Remember when you were in school and you had an exam coming up? I don’t know about you, but I often had ghastly nights of vivid scenarios where I’d be in the classroom, knowing nothing about the subject on which we were all to be tested. I’d missed all the lessons; I hadn’t studied; what the heck had possessed me to take advanced nuclear physics in the first place?

Another glorious scenario that most people have endured when they’ve closed their eyes is their inexplicable and immediate transition from being clothed to complete nudity. The experts have theories on why these dreams happen, but that doesn’t make me feel any better when I’m in the thick of it and suddenly notice I’m naked on a downtown bus. Why are we not as resourceful in these visions as we would be in real life? Seriously, if through some freak accident, everything from my dress to my bra got sucked off me and disappeared, I’d be looking for the closest thing within arm’s reach to shield myself until I could get a sheet or something. Heck, a toilet seat lid would do in a pinch – rip it from its hinges, hold it up like a giant Tic Tac and keep your back to the wall at all times. Women have worn less on the red carpet. But no, in my dream/nightmare, I’m furtively dashing between buildings, wondering when I made the decision to leave the house sans wardrobe.

They always say the human brain is a fascinating organ, and we only use a small percentage of it. So why doesn’t mine help me design a car that runs on bananas, rather than torture me in the wee hours? Right now, I’m in busy season for the entertainment biz, and that means booking lots of bands and performers for groups visiting the island. At least three times a week, I dream that I’ve forgotten to book an act, or sent an email to the wrong person, or missed creating invoices and now I won’t get paid for anything. Even when I’m in that twilight between sleeping and waking up, I question the mistakes I’ve made. It’s only when I’m swinging my legs over the side of the mattress (did I just see something slither under the bed???) and stumbling towards the bathroom that I know for a fact that none of it was real, and I don’t have to learn to juggle giant coconuts in the next five hours.

Speaking to friends, I am not alone in being visited by my various Achilles heels when I am in my most vulnerable state. Friend Carol, who was in the service industry many moons ago, said she had awful nightmares of working the biggest venue in Toronto, where she was the only server and the place was packed. “Customers kept calling out for me to take their orders, or ask where their food was,” she said. “I woke up in a cold sweat.”

It must be the case for anyone in a high-pressure job, that their worst-case scenario pops up in their dreams at some point or the other. Stockbrokers probably shiver in the night over putting all their clients’ money in typewriter futures. No doubt lawyers dread the film playing out in their heads of attending court without any pants on, or realising they have no idea why they are there or who their client is, as the judge barks down at them from the bench. It’s truly remarkable how real it can all seem, until that blessed alarm goes off. Many’s the morning I’ve rummaged around in my mouth, thrilled to find that I haven’t lost all my teeth. If Crest could figure out how to harness that power, it’d be raking in the dough.

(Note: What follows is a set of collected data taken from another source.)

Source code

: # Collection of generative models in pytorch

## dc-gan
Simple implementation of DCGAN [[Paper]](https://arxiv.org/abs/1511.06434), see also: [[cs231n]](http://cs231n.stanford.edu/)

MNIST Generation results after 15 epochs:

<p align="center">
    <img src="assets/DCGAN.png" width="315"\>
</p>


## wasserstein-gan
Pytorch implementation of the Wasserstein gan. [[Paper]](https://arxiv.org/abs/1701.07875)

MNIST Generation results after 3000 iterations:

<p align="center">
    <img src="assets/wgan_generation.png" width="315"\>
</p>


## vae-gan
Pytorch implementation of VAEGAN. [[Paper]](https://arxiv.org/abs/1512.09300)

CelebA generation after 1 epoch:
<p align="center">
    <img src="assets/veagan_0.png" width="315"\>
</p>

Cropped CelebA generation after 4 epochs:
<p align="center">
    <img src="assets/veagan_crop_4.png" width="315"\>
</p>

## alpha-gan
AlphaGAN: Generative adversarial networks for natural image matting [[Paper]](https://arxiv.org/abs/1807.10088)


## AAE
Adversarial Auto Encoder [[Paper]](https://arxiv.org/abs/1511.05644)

Yes, the mind is a magical place, but it can also play lousy tricks on a person.

In conclusion, I wonder how many of you have read through this article quickly, because you just can’t wait to watch that ‘Skinamarink’ trailer. Honestly, it is as creepy as all get-out – you have been warned. My Santa nightlight with the highest wattage bulb I could find is in my bedroom, keeping me protected from things that go bump in the dark. Suddenly, taking a naked turn about the town doesn’t seem so bad after all.